◆ Data extract ◆
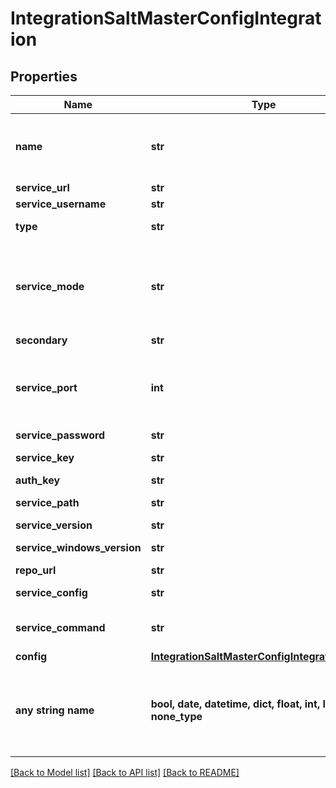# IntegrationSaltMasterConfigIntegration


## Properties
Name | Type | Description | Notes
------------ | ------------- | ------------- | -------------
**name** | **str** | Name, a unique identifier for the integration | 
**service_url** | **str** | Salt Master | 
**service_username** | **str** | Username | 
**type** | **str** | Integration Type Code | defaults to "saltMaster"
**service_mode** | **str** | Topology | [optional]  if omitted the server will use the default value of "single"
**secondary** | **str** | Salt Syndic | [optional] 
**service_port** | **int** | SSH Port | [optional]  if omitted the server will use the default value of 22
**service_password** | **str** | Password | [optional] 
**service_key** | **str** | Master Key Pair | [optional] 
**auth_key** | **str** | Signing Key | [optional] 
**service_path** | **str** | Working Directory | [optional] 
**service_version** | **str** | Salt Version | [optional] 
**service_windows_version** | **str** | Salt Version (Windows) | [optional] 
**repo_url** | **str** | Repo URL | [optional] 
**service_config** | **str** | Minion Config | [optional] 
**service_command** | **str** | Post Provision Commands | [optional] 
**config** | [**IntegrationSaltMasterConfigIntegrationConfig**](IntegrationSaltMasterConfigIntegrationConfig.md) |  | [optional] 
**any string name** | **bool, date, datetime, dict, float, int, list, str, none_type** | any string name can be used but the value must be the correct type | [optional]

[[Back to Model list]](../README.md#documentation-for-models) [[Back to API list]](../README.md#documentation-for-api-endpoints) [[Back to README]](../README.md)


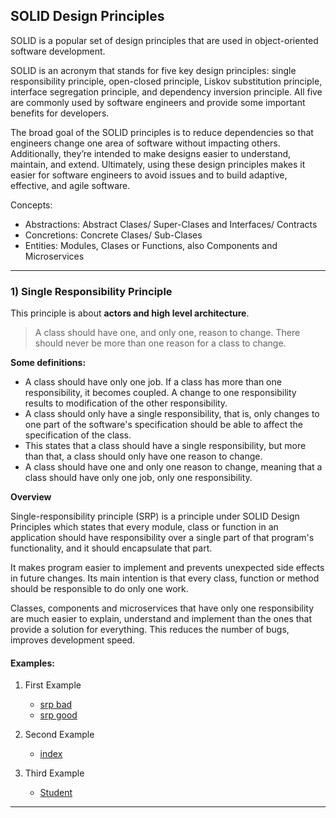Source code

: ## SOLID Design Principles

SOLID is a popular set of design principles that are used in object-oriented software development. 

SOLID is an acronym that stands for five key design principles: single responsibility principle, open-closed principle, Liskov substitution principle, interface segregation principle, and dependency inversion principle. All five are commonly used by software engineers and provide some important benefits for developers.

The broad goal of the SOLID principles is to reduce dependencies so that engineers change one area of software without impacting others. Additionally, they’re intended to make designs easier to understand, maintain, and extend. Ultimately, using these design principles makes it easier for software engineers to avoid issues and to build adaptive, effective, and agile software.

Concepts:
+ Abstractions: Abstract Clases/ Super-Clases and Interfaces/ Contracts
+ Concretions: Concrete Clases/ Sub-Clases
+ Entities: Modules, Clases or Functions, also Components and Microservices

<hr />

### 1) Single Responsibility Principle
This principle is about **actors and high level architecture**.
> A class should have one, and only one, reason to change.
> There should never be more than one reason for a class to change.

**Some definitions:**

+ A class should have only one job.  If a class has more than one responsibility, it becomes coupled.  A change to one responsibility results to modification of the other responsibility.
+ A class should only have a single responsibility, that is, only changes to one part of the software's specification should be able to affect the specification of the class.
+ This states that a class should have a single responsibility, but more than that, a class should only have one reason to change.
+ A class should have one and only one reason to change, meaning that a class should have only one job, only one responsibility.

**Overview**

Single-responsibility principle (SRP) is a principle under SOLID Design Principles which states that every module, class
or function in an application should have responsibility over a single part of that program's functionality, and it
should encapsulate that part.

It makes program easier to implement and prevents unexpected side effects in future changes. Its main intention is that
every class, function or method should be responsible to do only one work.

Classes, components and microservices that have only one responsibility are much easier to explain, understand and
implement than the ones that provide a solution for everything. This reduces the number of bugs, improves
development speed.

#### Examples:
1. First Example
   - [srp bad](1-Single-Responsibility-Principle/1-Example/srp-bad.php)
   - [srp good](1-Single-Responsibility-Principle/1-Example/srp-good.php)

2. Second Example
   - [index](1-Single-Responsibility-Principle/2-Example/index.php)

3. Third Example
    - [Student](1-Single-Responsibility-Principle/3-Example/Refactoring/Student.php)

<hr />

...

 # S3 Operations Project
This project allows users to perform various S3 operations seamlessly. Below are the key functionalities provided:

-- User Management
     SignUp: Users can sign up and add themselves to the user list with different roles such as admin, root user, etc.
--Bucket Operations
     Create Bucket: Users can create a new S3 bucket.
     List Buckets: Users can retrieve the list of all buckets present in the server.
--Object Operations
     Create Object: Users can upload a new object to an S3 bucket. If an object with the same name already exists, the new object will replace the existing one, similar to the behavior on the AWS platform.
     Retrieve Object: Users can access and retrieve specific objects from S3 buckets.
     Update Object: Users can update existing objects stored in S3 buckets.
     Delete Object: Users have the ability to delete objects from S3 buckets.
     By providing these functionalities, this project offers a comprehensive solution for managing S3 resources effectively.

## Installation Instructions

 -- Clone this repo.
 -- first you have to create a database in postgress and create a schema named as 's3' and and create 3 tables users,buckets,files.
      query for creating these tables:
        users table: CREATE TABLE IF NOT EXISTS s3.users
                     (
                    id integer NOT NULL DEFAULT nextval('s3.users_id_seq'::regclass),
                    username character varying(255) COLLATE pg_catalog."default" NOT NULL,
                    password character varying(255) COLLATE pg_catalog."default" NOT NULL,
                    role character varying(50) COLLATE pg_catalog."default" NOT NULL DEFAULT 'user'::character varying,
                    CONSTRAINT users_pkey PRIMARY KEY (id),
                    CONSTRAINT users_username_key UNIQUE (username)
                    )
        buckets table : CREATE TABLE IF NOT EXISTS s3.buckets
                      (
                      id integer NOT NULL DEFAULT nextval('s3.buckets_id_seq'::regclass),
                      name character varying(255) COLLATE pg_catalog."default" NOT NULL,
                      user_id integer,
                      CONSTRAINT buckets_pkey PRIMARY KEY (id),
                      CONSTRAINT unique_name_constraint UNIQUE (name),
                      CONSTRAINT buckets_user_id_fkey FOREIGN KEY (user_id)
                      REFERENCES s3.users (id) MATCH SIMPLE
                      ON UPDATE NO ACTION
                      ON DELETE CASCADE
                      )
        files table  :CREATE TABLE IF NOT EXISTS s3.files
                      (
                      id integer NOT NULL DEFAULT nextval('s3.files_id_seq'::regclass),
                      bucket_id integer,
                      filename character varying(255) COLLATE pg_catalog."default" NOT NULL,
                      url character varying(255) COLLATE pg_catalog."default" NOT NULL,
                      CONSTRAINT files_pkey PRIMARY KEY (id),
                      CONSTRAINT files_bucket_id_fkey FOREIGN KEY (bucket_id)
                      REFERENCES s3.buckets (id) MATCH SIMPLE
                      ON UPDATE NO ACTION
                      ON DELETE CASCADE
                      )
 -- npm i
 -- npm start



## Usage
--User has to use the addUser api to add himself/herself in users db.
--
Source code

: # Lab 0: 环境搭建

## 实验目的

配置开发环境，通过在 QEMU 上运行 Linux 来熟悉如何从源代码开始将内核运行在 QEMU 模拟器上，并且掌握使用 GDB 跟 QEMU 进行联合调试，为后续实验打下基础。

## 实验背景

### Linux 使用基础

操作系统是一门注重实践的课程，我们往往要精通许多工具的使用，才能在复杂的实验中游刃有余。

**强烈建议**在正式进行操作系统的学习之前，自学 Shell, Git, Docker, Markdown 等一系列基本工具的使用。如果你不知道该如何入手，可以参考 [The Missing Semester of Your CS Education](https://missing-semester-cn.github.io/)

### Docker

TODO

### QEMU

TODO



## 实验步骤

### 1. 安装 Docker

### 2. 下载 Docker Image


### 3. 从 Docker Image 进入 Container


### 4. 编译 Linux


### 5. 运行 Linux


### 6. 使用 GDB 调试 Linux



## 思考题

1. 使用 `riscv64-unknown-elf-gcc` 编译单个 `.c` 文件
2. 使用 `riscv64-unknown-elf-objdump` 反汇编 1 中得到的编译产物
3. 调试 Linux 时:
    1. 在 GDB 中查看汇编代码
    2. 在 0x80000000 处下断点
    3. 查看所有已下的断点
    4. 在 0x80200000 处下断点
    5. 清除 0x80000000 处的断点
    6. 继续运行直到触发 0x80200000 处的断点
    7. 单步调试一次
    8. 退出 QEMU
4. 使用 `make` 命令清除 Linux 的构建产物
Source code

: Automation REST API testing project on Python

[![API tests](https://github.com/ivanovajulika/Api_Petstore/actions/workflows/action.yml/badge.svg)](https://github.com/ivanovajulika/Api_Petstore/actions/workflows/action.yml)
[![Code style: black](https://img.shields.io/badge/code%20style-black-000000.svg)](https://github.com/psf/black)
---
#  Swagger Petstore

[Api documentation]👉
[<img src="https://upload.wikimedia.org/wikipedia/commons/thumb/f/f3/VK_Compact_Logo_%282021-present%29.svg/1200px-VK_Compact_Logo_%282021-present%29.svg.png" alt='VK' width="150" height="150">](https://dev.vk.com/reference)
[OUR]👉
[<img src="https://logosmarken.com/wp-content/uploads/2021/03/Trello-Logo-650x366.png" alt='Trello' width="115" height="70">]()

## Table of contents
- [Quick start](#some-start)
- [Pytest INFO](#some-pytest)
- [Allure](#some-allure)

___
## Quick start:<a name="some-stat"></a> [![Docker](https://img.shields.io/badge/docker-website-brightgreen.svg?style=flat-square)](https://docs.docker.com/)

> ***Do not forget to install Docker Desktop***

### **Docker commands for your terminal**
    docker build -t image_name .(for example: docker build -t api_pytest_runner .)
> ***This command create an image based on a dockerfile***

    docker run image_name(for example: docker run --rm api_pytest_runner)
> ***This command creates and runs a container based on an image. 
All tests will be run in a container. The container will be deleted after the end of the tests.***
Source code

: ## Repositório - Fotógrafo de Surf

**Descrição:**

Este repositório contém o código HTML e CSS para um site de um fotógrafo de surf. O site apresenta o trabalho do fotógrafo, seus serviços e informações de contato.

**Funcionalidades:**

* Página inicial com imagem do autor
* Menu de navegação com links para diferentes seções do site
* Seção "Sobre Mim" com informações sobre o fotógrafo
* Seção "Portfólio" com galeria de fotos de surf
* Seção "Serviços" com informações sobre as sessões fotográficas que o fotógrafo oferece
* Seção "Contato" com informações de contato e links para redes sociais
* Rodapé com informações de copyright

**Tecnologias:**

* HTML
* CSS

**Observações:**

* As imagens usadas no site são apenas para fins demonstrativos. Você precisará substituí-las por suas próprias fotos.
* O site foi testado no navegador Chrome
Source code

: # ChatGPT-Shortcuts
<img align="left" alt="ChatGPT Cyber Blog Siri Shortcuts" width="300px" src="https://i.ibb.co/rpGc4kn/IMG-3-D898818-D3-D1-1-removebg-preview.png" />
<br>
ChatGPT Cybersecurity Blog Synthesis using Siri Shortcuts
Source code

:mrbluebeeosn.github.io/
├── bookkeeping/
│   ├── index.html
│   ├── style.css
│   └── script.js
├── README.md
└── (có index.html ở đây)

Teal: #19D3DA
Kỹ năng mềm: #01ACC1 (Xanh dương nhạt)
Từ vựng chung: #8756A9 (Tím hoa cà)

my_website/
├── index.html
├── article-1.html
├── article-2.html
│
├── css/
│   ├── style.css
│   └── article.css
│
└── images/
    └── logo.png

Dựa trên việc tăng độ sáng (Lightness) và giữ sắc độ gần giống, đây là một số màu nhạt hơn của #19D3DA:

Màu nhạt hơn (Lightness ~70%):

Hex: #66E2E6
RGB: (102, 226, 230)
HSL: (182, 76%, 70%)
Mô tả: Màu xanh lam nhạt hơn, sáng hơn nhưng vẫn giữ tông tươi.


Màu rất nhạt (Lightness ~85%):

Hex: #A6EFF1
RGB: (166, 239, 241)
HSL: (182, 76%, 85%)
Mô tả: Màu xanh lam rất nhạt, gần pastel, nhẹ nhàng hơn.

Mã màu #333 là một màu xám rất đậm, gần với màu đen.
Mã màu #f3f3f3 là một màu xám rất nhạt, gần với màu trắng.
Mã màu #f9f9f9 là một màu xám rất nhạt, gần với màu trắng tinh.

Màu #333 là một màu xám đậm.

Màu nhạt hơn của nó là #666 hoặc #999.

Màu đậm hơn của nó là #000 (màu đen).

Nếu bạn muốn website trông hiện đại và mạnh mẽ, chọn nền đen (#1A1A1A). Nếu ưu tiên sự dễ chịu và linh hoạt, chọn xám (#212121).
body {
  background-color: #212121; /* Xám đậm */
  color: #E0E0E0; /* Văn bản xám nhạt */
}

--

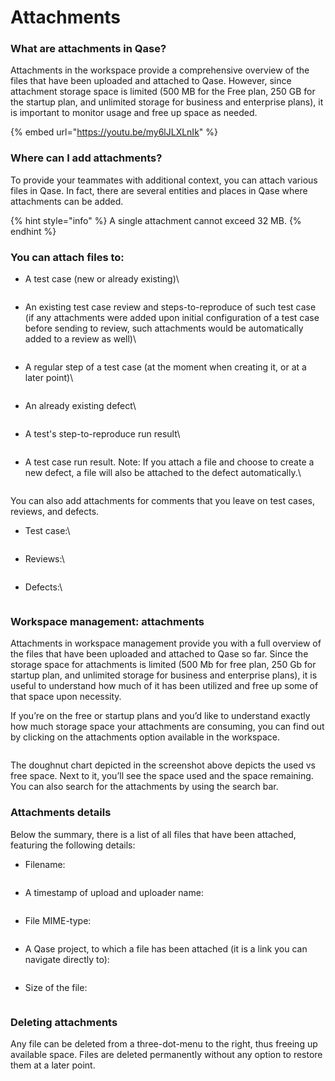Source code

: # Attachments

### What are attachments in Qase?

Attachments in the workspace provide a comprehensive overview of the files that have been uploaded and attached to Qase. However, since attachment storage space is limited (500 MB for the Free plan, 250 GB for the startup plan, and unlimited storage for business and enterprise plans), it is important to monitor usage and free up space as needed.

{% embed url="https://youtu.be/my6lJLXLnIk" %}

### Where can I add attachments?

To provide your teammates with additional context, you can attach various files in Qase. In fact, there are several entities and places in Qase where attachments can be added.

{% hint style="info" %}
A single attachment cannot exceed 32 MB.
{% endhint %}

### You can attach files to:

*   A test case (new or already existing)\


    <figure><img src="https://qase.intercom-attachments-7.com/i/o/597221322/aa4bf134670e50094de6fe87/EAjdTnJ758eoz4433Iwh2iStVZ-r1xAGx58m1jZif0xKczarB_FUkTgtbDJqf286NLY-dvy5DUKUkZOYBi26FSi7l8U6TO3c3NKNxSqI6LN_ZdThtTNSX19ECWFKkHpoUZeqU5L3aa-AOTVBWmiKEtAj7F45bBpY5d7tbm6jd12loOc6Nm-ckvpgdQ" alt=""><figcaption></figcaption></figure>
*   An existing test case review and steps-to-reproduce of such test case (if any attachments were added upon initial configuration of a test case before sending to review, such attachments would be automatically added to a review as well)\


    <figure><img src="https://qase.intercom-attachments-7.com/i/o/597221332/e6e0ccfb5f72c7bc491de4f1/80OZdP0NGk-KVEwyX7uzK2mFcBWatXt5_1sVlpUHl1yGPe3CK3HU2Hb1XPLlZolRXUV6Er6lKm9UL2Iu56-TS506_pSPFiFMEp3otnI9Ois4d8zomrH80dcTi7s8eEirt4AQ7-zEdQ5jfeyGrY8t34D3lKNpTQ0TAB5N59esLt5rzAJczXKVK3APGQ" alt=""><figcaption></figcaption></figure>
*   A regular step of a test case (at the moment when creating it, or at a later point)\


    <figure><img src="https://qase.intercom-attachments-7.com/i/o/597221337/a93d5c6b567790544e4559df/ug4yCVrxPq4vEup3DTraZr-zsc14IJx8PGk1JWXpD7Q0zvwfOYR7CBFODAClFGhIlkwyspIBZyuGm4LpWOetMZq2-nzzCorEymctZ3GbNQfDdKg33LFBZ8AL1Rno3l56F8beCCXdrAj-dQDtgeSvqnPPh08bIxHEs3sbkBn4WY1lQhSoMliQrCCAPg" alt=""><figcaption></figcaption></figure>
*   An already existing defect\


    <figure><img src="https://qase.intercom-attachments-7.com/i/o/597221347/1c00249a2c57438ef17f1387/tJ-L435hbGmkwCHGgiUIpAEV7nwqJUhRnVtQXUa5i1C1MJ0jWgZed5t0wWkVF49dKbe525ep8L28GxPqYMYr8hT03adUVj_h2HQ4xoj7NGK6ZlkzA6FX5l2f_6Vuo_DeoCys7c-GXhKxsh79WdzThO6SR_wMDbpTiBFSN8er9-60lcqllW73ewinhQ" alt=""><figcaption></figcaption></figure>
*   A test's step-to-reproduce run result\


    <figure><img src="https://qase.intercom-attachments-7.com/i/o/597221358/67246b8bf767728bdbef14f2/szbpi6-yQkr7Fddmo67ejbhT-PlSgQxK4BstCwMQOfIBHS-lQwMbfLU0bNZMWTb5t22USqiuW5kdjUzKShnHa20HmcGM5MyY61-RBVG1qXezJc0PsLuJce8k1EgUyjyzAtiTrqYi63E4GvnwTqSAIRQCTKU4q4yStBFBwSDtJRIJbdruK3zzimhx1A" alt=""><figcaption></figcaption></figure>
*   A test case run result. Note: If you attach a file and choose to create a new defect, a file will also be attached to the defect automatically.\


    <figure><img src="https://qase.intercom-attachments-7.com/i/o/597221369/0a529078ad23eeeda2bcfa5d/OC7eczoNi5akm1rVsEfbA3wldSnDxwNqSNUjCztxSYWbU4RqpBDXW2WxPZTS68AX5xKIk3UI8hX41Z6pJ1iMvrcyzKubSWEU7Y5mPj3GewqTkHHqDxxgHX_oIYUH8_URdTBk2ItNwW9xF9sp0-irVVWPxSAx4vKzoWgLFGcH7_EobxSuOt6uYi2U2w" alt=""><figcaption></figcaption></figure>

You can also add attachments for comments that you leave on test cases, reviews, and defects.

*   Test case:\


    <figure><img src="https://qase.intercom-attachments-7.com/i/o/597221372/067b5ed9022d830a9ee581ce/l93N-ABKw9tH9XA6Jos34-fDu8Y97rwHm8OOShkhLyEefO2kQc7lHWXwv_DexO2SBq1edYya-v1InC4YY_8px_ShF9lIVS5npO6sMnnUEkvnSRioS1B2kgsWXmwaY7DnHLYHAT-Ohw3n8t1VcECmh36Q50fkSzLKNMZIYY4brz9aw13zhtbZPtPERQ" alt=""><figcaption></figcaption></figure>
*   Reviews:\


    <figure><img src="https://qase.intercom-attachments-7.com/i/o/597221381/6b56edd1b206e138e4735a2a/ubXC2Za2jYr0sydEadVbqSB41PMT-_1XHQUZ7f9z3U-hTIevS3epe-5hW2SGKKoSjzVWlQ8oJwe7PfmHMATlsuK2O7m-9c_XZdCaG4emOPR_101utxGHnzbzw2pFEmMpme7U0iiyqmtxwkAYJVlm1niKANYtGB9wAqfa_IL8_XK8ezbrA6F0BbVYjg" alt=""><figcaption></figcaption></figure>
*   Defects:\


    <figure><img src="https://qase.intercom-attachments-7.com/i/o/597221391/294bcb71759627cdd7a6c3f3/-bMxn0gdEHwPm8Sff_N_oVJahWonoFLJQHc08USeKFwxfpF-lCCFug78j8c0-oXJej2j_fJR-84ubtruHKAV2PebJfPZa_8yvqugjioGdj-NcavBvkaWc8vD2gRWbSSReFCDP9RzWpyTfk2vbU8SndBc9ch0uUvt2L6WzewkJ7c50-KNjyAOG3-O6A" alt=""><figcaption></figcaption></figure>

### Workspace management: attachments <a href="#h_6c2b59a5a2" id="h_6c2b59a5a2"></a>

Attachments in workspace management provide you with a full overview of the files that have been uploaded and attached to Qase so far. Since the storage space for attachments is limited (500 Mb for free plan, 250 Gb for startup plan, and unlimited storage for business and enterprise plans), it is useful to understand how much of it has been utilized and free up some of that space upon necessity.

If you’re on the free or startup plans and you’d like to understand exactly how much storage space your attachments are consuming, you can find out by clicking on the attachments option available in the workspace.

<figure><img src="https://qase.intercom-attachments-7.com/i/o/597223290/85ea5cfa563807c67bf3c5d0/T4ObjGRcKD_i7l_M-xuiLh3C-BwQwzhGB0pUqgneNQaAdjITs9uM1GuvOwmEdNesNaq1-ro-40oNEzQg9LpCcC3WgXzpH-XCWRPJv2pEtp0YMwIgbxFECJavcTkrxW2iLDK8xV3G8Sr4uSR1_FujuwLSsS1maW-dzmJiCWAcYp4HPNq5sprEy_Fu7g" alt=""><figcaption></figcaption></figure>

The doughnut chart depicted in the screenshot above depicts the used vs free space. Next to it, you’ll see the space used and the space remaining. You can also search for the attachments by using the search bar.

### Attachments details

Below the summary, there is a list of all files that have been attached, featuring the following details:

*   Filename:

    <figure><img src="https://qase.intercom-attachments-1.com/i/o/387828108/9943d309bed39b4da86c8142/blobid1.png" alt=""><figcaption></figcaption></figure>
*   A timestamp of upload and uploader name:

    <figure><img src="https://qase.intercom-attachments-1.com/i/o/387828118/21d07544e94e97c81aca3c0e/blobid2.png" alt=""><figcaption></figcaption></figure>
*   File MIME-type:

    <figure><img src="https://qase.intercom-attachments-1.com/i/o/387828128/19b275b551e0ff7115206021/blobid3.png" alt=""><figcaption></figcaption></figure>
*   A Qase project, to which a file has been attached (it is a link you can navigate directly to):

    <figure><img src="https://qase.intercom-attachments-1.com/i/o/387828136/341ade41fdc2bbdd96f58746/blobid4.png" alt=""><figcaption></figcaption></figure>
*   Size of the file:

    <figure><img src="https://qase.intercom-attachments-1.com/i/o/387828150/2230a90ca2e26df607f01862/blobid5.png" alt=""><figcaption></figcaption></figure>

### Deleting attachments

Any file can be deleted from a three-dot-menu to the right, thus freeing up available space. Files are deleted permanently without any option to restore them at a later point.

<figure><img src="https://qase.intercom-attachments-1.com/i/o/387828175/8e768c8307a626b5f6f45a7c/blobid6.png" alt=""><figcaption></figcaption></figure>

◆ Work task ◆
Your answer must be one number: the count of lines in the entries that contain the string "FOREIGN".

◆ Result ◆
2